7. Wrap as a nn.Module
class SelfAttention(nn.Module):
def __init__(self, d_model):
super().__init__()
self.W_Q = nn.Linear(d_model, d_model, bias=False)
self.W_K = nn.Linear(d_model, d_model, bias=False)
self.W_V = nn.Linear(d_model, d_model, bias=False)
def forward(self, x, mask=None):
Q = self.W_Q(x)
K = self.W_K(x)
V = self.W_V(x)
out, attn = scaled_dot_product_attention(Q, K, V, mask)
return out, attn
attn_layer = SelfAttention(d_model=64)
x = torch.randn(2, 10, 64) # (batch, seq, d_model)
out, attn = attn_layer(x)
print(out.shape, attn.shape)
# torch.Size([2, 10, 64]) torch.Size([2, 10, 10])
Same logic, dressed up as a proper PyTorch module with learnable parameters. This is the building block we'll scale up to multi-head attention in Lesson 7.
8. Causal Self-Attention
def causal_mask(n):
# 1 where allowed, 0 where blocked
return torch.tril(torch.ones(n, n))
n = 5
mask = causal_mask(n).to(DEVICE)
print(mask)
# tensor([[1., 0., 0., 0., 0.],
# [1., 1., 0., 0., 0.],
# [1., 1., 1., 0., 0.],
# [1., 1., 1., 1., 0.],
# [1., 1., 1., 1., 1.]])
# Use it
Q = torch.randn(1, n, 8); K = torch.randn(1, n, 8); V = torch.randn(1, n, 8)

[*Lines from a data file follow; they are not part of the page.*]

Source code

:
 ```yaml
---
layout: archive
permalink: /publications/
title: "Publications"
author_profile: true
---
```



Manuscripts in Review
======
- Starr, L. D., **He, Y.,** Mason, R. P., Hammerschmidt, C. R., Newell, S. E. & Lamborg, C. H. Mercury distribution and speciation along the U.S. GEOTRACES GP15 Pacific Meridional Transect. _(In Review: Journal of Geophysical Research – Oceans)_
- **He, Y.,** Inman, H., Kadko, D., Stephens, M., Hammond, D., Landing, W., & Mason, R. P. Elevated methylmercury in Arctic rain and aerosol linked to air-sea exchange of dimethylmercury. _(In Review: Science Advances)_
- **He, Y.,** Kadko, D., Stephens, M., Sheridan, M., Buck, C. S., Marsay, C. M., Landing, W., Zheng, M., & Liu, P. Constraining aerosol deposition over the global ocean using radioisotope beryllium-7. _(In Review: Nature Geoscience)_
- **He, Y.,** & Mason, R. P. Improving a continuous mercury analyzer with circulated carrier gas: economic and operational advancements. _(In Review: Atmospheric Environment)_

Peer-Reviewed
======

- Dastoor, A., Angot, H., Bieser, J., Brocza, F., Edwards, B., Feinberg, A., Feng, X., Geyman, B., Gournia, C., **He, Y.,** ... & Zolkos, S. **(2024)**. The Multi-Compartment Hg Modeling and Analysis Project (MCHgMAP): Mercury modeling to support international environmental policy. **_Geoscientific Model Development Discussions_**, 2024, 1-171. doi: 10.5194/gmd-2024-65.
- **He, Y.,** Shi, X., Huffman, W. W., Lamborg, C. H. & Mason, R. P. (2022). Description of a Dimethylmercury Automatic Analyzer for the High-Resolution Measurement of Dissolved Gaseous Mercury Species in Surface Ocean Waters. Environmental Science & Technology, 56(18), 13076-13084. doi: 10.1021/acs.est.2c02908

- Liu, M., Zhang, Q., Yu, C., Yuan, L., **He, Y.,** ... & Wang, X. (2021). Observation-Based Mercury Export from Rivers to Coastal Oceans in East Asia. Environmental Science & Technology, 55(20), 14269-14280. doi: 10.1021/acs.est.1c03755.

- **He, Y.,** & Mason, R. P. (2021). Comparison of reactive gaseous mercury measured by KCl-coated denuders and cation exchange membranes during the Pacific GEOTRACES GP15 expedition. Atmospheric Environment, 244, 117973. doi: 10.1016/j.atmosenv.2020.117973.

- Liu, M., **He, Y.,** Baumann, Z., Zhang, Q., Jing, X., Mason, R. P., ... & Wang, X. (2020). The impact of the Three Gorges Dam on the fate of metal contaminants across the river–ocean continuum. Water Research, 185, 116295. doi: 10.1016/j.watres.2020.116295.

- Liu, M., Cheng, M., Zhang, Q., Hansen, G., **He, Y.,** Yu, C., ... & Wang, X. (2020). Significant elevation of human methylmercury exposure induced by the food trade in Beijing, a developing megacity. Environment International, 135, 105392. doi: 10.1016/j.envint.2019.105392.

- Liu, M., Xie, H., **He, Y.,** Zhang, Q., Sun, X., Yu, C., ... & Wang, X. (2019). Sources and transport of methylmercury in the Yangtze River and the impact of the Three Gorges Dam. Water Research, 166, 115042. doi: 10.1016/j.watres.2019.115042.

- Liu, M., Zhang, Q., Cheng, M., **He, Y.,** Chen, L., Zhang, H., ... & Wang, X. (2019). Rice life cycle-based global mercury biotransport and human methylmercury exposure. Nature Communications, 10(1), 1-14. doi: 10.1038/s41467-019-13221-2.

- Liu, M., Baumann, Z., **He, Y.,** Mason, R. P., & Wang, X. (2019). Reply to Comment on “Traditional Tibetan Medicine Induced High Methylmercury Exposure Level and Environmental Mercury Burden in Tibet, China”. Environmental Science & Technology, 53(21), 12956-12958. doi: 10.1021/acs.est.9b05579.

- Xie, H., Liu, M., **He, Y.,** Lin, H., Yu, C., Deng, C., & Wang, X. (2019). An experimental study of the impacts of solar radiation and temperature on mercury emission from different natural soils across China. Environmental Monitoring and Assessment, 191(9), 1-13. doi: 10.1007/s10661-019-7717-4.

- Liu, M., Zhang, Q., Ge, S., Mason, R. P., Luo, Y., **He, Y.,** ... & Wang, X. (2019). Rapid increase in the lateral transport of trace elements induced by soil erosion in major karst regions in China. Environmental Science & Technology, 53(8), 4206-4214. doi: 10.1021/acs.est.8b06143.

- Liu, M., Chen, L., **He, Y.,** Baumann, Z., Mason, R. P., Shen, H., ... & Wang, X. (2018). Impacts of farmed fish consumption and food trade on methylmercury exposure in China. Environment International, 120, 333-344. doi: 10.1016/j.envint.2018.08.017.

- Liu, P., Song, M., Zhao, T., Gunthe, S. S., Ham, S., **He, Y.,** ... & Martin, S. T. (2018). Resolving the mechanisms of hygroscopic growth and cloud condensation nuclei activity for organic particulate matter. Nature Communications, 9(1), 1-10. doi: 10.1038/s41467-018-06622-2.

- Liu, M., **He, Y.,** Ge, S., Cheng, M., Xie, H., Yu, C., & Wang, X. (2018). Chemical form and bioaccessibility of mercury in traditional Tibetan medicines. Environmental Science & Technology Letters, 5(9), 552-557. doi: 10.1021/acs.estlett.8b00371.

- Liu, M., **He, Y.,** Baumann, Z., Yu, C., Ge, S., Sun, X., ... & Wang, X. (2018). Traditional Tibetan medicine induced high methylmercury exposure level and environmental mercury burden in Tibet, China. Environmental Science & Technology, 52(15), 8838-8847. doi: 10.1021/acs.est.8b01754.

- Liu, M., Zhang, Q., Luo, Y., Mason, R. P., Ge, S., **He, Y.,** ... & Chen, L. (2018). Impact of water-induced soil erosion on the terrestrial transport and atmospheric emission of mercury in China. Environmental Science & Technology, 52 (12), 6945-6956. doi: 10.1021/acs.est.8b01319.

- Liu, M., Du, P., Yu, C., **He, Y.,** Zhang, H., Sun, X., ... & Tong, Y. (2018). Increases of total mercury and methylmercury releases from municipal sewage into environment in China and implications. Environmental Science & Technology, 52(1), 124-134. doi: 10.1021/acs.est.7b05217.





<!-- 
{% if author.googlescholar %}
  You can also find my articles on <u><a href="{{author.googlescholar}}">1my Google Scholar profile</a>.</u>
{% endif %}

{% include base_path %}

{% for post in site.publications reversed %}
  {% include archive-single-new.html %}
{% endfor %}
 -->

out, attn = scaled_dot_product_attention(Q, K, V, mask=mask)
print("causal attention:")
print(attn.squeeze(0).round_(decimals=3))
The lower-triangular mask blocks each query from attending to future keys — exactly what GPT-style decoders need. After the softmax, each row's mass is distributed only over the past + current positions.